*DATA UNDER STUDY*:
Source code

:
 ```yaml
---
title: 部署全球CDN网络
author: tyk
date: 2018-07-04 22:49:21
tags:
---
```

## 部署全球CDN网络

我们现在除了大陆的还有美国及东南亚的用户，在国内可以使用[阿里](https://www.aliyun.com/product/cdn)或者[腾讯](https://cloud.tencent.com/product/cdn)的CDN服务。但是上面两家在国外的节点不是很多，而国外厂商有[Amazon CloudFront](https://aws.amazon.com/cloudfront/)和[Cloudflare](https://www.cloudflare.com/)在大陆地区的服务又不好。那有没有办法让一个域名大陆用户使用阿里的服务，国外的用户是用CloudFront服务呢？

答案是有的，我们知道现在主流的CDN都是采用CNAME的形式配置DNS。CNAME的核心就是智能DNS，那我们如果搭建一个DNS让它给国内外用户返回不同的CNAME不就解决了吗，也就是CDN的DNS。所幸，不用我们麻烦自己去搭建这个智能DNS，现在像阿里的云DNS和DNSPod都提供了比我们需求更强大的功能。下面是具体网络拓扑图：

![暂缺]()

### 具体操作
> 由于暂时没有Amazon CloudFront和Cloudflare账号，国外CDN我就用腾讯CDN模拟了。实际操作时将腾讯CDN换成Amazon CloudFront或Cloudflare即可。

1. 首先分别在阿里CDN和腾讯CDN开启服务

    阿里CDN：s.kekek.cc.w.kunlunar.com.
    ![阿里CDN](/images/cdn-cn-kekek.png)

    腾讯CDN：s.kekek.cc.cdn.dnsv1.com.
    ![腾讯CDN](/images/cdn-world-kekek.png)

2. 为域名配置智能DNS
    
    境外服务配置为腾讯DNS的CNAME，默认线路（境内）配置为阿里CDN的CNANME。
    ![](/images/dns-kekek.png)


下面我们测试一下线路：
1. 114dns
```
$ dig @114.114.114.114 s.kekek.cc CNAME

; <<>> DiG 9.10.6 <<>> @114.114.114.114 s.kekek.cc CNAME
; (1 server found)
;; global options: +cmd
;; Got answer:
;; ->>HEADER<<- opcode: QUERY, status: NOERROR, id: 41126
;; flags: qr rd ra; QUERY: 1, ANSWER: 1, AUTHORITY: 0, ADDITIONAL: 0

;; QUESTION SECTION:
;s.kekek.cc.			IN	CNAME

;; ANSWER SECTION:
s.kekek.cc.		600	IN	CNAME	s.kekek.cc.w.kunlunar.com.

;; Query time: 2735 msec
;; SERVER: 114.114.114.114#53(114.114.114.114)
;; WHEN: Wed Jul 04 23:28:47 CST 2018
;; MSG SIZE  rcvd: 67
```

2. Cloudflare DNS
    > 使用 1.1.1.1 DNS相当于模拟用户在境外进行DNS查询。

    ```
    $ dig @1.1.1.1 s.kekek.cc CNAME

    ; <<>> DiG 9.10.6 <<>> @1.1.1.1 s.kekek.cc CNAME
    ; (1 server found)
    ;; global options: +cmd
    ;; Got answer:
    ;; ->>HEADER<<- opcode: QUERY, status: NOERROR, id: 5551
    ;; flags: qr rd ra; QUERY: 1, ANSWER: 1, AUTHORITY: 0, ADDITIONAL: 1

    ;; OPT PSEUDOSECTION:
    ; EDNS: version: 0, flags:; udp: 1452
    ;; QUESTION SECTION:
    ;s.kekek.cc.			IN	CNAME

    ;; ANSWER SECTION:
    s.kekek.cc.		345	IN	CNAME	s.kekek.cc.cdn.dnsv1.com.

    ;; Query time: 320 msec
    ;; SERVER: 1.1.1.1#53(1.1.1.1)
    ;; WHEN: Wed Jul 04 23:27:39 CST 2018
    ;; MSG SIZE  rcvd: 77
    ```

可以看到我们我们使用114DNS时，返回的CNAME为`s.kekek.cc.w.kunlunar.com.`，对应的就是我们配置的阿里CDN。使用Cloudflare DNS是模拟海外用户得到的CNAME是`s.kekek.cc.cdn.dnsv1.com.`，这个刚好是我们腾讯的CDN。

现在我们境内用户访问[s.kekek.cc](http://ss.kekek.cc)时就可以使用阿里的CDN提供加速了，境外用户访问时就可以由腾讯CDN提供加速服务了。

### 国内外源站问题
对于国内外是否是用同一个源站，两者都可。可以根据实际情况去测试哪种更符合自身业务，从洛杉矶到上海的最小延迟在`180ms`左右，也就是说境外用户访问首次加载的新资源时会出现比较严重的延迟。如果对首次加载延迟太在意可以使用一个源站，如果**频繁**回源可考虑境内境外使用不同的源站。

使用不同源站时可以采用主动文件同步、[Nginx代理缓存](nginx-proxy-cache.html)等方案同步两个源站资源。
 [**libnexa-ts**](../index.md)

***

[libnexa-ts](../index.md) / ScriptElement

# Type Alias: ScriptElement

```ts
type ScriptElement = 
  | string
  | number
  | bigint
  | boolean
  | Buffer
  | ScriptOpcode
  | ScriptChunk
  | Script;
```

*EXERCISE PROMPT*: A verbatim copy of the listing is to be returned in full.

*REPLY TO THE EXERCISE*:
Source code

:
 ```yaml
---
title: 部署全球CDN网络
author: tyk
date: 2018-07-04 22:49:21
tags:
---
```

## 部署全球CDN网络

我们现在除了大陆的还有美国及东南亚的用户，在国内可以使用[阿里](https://www.aliyun.com/product/cdn)或者[腾讯](https://cloud.tencent.com/product/cdn)的CDN服务。但是上面两家在国外的节点不是很多，而国外厂商有[Amazon CloudFront](https://aws.amazon.com/cloudfront/)和[Cloudflare](https://www.cloudflare.com/)在大陆地区的服务又不好。那有没有办法让一个域名大陆用户使用阿里的服务，国外的用户是用CloudFront服务呢？

答案是有的，我们知道现在主流的CDN都是采用CNAME的形式配置DNS。CNAME的核心就是智能DNS，那我们如果搭建一个DNS让它给国内外用户返回不同的CNAME不就解决了吗，也就是CDN的DNS。所幸，不用我们麻烦自己去搭建这个智能DNS，现在像阿里的云DNS和DNSPod都提供了比我们需求更强大的功能。下面是具体网络拓扑图：

![暂缺]()

### 具体操作
> 由于暂时没有Amazon CloudFront和Cloudflare账号，国外CDN我就用腾讯CDN模拟了。实际操作时将腾讯CDN换成Amazon CloudFront或Cloudflare即可。

1. 首先分别在阿里CDN和腾讯CDN开启服务

    阿里CDN：s.kekek.cc.w.kunlunar.com.
    ![阿里CDN](/images/cdn-cn-kekek.png)

    腾讯CDN：s.kekek.cc.cdn.dnsv1.com.
    ![腾讯CDN](/images/cdn-world-kekek.png)

2. 为域名配置智能DNS
    
    境外服务配置为腾讯DNS的CNAME，默认线路（境内）配置为阿里CDN的CNANME。
    ![](/images/dns-kekek.png)


下面我们测试一下线路：
1. 114dns
```
$ dig @114.114.114.114 s.kekek.cc CNAME

; <<>> DiG 9.10.6 <<>> @114.114.114.114 s.kekek.cc CNAME
; (1 server found)
;; global options: +cmd
;; Got answer:
;; ->>HEADER<<- opcode: QUERY, status: NOERROR, id: 41126
;; flags: qr rd ra; QUERY: 1, ANSWER: 1, AUTHORITY: 0, ADDITIONAL: 0

;; QUESTION SECTION:
;s.kekek.cc.			IN	CNAME

;; ANSWER SECTION:
s.kekek.cc.		600	IN	CNAME	s.kekek.cc.w.kunlunar.com.

;; Query time: 2735 msec
;; SERVER: 114.114.114.114#53(114.114.114.114)
;; WHEN: Wed Jul 04 23:28:47 CST 2018
;; MSG SIZE  rcvd: 67
```

2. Cloudflare DNS
    > 使用 1.1.1.1 DNS相当于模拟用户在境外进行DNS查询。

    ```
    $ dig @1.1.1.1 s.kekek.cc CNAME

    ; <<>> DiG 9.10.6 <<>> @1.1.1.1 s.kekek.cc CNAME
    ; (1 server found)
    ;; global options: +cmd
    ;; Got answer:
    ;; ->>HEADER<<- opcode: QUERY, status: NOERROR, id: 5551
    ;; flags: qr rd ra; QUERY: 1, ANSWER: 1, AUTHORITY: 0, ADDITIONAL: 1

    ;; OPT PSEUDOSECTION:
    ; EDNS: version: 0, flags:; udp: 1452
    ;; QUESTION SECTION:
    ;s.kekek.cc.			IN	CNAME

    ;; ANSWER SECTION:
    s.kekek.cc.		345	IN	CNAME	s.kekek.cc.cdn.dnsv1.com.

    ;; Query time: 320 msec
    ;; SERVER: 1.1.1.1#53(1.1.1.1)
    ;; WHEN: Wed Jul 04 23:27:39 CST 2018
    ;; MSG SIZE  rcvd: 77
    ```

可以看到我们我们使用114DNS时，返回的CNAME为`s.kekek.cc.w.kunlunar.com.`，对应的就是我们配置的阿里CDN。使用Cloudflare DNS是模拟海外用户得到的CNAME是`s.kekek.cc.cdn.dnsv1.com.`，这个刚好是我们腾讯的CDN。

现在我们境内用户访问[s.kekek.cc](http://ss.kekek.cc)时就可以使用阿里的CDN提供加速了，境外用户访问时就可以由腾讯CDN提供加速服务了。

### 国内外源站问题
对于国内外是否是用同一个源站，两者都可。可以根据实际情况去测试哪种更符合自身业务，从洛杉矶到上海的最小延迟在`180ms`左右，也就是说境外用户访问首次加载的新资源时会出现比较严重的延迟。如果对首次加载延迟太在意可以使用一个源站，如果**频繁**回源可考虑境内境外使用不同的源站。

使用不同源站时可以采用主动文件同步、[Nginx代理缓存](nginx-proxy-cache.html)等方案同步两个源站资源。
 [**libnexa-ts**](../index.md)

***

[libnexa-ts](../index.md) / ScriptElement

# Type Alias: ScriptElement

```ts
type ScriptElement = 
  | string
  | number
  | bigint
  | boolean
  | Buffer
  | ScriptOpcode
  | ScriptChunk
  | Script;
```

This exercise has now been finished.